[Saved data entries]
=====

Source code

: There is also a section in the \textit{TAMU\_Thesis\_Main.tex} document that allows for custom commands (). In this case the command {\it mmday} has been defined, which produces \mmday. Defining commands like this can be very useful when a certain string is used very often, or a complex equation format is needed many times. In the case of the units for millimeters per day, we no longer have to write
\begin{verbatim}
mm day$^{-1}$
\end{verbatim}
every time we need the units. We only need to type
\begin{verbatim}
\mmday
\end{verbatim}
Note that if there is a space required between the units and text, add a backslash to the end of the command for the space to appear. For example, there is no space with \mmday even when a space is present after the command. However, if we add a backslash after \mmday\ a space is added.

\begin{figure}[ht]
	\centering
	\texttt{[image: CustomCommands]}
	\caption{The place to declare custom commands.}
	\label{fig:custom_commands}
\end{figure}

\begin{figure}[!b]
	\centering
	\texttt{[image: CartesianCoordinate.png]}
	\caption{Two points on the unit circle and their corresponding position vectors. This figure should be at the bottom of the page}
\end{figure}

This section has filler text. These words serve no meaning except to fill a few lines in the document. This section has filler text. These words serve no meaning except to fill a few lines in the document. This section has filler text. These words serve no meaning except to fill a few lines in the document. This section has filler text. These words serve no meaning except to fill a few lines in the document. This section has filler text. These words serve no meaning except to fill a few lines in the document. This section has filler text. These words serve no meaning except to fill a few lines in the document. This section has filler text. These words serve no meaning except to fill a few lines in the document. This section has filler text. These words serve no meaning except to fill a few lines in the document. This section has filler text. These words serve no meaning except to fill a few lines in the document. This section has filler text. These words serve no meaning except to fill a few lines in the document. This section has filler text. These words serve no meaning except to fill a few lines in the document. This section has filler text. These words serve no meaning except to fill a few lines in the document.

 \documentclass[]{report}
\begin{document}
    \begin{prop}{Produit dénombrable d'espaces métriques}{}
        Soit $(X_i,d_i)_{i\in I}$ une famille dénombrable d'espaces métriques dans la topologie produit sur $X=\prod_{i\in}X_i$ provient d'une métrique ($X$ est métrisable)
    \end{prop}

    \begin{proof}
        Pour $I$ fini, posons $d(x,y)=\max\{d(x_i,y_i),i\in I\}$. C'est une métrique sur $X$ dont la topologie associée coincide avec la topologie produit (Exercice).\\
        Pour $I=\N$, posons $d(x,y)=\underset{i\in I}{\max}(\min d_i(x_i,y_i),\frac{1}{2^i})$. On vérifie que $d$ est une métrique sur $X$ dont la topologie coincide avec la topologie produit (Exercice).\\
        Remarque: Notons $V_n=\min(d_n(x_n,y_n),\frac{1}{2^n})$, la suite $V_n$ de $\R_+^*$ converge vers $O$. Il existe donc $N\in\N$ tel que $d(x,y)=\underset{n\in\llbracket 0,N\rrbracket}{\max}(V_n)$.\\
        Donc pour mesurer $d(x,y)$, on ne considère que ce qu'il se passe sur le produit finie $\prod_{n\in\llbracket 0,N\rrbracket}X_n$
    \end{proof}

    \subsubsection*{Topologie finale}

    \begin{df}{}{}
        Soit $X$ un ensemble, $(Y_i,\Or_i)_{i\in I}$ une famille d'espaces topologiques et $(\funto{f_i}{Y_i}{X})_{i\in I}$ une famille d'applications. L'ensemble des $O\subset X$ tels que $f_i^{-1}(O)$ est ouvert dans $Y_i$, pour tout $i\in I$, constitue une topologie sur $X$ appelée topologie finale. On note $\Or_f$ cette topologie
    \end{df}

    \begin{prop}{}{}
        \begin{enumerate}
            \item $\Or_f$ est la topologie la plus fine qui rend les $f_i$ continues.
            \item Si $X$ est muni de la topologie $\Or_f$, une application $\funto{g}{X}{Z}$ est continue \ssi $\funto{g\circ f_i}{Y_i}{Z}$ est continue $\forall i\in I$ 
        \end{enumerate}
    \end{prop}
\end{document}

=====

▶ _Work to be completed_: Copy out only the lines above from the one with "points on the" to the one with "Pour $I$ fini, posons", inclusive, exactly as they stand.

▶ _Output below_:
	\caption{Two points on the unit circle and their corresponding position vectors. This figure should be at the bottom of the page}
\end{figure}

This section has filler text. These words serve no meaning except to fill a few lines in the document. This section has filler text. These words serve no meaning except to fill a few lines in the document. This section has filler text. These words serve no meaning except to fill a few lines in the document. This section has filler text. These words serve no meaning except to fill a few lines in the document. This section has filler text. These words serve no meaning except to fill a few lines in the document. This section has filler text. These words serve no meaning except to fill a few lines in the document. This section has filler text. These words serve no meaning except to fill a few lines in the document. This section has filler text. These words serve no meaning except to fill a few lines in the document. This section has filler text. These words serve no meaning except to fill a few lines in the document. This section has filler text. These words serve no meaning except to fill a few lines in the document. This section has filler text. These words serve no meaning except to fill a few lines in the document. This section has filler text. These words serve no meaning except to fill a few lines in the document.

 \documentclass[]{report}
\begin{document}
    \begin{prop}{Produit dénombrable d'espaces métriques}{}
        Soit $(X_i,d_i)_{i\in I}$ une famille dénombrable d'espaces métriques dans la topologie produit sur $X=\prod_{i\in}X_i$ provient d'une métrique ($X$ est métrisable)
    \end{prop}

    \begin{proof}
        Pour $I$ fini, posons $d(x,y)=\max\{d(x_i,y_i),i\in I\}$. C'est une métrique sur $X$ dont la topologie associée coincide avec la topologie produit (Exercice).\\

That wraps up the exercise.